_TASK_
Wherever the word "import" appears in a line of the records, copy that line.

_MATERIAL FOR THE TASK_
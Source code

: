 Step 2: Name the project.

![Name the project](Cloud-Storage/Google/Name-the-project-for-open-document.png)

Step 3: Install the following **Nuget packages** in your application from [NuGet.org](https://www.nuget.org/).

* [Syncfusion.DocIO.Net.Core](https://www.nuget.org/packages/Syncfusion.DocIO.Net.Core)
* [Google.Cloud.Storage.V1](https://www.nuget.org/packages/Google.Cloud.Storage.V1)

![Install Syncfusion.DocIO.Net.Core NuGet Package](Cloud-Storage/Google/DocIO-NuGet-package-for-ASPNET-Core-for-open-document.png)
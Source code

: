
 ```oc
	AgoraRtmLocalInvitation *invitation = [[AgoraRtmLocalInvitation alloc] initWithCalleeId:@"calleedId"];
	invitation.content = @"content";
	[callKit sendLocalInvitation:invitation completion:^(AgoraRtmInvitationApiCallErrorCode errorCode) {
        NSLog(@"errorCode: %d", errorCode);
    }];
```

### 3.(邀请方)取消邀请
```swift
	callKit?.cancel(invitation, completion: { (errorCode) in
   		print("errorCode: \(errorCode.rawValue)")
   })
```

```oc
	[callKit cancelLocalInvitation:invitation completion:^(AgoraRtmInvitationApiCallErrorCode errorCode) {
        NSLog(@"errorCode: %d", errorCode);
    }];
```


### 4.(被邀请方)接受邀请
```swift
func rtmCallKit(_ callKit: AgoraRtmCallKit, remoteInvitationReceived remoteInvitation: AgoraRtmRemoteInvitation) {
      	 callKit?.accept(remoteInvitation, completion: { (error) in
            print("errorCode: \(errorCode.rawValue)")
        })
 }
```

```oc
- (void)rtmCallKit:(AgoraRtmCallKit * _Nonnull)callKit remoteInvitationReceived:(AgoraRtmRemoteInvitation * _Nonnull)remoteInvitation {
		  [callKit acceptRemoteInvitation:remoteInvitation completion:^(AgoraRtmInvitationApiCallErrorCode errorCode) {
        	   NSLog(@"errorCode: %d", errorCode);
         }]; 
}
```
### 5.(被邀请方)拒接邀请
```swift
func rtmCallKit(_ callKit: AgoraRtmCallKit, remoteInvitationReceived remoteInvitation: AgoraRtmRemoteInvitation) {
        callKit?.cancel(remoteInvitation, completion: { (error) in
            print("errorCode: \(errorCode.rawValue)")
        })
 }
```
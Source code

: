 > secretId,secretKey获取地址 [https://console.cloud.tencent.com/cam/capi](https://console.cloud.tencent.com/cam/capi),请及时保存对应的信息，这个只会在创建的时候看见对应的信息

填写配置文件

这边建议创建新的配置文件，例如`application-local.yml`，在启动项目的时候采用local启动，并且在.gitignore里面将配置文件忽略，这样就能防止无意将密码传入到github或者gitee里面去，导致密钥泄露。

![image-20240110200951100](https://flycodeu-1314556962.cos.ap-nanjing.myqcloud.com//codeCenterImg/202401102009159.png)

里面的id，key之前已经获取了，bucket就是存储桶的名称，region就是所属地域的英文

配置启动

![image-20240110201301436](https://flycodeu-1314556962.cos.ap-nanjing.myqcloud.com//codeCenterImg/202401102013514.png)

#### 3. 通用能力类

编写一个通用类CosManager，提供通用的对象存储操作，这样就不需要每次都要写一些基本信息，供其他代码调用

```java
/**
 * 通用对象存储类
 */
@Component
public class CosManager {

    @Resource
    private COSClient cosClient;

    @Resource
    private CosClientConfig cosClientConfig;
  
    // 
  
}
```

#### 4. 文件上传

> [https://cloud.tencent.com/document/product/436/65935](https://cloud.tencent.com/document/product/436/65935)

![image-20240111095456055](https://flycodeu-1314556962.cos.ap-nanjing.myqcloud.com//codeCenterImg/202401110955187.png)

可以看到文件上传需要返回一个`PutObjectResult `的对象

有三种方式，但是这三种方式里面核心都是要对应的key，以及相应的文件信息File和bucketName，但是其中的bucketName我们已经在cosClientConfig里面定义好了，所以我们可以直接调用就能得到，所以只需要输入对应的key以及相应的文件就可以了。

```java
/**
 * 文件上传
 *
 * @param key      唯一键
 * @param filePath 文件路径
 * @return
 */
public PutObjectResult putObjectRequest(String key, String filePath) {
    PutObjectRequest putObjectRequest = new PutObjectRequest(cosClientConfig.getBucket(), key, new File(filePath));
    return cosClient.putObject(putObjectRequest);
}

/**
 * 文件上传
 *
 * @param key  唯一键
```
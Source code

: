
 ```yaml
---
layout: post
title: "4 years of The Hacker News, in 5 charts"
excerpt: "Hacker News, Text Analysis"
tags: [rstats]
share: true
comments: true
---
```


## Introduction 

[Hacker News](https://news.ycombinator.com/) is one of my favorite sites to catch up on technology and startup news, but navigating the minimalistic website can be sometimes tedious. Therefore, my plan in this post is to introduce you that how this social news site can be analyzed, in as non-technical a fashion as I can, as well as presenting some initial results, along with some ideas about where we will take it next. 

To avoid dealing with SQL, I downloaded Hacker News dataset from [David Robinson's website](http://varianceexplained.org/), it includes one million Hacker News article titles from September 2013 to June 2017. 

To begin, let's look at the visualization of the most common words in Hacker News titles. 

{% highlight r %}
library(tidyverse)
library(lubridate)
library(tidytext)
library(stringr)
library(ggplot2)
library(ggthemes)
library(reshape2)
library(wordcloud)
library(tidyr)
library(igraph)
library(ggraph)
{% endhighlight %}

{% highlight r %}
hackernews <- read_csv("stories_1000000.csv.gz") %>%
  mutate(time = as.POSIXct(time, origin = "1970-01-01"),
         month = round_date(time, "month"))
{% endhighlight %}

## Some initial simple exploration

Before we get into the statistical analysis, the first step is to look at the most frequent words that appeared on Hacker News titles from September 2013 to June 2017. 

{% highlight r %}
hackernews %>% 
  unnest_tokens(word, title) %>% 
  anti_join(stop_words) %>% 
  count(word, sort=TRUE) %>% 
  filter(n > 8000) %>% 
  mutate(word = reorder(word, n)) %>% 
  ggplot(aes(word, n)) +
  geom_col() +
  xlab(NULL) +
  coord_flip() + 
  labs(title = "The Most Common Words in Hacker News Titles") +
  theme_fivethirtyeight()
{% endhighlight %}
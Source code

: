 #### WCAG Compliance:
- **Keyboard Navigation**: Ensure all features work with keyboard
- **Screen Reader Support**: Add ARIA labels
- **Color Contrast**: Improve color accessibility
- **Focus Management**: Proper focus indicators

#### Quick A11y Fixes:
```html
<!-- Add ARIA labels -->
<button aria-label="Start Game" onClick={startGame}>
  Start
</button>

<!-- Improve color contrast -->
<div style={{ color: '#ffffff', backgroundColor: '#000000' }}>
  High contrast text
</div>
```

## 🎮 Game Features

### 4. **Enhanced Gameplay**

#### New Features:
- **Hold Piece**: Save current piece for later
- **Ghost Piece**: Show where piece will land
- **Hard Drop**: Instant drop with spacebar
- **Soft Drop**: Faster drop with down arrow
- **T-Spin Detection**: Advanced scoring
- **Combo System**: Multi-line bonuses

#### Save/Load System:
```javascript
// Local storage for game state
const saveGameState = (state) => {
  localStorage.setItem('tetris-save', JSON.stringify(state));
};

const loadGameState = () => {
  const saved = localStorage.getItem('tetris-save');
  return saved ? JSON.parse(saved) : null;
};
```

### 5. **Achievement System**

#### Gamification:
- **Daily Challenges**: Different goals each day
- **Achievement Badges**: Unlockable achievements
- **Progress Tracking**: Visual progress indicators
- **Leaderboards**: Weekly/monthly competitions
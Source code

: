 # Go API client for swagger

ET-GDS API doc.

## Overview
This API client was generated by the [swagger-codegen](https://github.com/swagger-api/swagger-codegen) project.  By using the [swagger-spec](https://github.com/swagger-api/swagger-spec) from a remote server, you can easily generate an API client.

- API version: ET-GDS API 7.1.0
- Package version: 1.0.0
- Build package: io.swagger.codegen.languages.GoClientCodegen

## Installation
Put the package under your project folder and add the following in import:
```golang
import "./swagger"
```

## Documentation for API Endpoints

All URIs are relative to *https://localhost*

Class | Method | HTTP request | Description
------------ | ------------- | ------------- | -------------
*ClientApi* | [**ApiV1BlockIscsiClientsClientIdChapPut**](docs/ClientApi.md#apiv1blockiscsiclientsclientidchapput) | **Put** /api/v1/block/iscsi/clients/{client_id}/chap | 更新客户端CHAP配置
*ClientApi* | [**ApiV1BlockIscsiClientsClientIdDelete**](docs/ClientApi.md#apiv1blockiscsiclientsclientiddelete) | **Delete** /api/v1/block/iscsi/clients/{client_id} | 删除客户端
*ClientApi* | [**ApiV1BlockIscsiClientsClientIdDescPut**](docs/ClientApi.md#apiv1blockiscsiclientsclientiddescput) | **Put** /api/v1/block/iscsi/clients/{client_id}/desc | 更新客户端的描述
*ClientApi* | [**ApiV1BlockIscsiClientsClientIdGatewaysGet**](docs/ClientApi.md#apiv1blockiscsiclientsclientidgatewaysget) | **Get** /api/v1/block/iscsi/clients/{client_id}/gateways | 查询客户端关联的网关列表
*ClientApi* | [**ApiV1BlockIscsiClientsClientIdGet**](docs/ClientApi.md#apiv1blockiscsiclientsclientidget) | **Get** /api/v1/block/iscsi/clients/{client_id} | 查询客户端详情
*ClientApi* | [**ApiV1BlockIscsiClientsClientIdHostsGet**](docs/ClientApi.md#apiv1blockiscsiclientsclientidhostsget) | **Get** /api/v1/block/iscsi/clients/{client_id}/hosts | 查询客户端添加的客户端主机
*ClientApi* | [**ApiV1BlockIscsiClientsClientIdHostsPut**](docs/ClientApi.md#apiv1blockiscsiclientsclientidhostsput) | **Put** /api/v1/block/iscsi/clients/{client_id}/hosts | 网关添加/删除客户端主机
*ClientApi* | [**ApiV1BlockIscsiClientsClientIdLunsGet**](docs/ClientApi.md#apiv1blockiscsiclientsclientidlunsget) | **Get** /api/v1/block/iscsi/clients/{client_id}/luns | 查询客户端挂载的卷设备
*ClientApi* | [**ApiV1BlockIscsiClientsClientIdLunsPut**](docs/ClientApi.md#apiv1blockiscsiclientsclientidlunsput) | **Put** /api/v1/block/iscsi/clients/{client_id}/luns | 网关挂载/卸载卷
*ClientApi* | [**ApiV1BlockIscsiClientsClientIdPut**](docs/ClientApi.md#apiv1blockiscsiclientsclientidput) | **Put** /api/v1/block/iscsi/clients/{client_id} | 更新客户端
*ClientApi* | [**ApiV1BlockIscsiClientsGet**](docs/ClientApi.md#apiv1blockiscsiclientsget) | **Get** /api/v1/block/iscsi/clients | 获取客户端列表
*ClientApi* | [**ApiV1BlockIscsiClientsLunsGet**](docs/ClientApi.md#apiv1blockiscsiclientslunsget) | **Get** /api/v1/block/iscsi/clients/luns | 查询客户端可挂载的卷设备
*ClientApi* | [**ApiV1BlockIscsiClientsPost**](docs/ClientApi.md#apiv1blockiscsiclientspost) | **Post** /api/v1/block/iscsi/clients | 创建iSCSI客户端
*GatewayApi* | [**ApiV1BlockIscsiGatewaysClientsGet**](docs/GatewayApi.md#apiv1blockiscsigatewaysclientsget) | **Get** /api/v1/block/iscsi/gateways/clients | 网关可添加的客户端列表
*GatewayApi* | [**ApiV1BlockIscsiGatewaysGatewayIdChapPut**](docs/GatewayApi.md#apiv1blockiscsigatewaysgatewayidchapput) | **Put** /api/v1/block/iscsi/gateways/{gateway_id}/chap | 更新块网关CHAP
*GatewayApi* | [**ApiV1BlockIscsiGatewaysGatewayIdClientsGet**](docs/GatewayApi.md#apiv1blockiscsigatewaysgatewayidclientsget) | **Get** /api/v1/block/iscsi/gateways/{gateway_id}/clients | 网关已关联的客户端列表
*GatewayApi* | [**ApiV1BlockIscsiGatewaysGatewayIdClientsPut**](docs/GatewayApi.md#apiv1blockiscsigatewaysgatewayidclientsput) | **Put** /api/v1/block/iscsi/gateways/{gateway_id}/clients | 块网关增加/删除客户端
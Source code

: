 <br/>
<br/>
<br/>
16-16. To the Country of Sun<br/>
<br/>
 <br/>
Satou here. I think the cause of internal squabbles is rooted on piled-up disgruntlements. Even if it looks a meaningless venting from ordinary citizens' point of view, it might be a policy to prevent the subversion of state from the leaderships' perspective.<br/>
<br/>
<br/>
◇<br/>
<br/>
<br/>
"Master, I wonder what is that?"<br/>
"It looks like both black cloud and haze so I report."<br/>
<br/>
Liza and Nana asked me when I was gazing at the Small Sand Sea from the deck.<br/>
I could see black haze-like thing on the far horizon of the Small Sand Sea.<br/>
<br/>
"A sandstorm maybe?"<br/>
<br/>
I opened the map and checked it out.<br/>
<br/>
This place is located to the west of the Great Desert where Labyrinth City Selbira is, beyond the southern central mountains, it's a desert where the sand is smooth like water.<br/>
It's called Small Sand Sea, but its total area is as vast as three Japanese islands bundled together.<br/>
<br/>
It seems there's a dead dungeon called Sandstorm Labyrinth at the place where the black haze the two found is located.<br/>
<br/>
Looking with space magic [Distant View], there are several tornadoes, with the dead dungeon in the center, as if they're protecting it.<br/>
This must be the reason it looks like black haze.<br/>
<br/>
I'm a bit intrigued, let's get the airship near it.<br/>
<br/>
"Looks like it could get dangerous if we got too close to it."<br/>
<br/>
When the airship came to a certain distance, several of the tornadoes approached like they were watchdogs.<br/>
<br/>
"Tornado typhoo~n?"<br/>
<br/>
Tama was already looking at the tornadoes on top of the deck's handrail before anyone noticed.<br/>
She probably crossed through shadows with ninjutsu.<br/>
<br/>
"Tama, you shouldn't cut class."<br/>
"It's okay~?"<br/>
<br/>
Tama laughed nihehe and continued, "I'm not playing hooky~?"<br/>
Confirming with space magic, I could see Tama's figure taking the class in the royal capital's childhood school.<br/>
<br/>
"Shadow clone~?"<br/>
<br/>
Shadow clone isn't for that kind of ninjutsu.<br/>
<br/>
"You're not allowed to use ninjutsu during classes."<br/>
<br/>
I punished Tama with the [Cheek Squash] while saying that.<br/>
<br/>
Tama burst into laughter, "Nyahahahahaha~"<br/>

_RESULT FOR THIS TASK_
Put the package under your project folder and add the following in import:
import "./swagger"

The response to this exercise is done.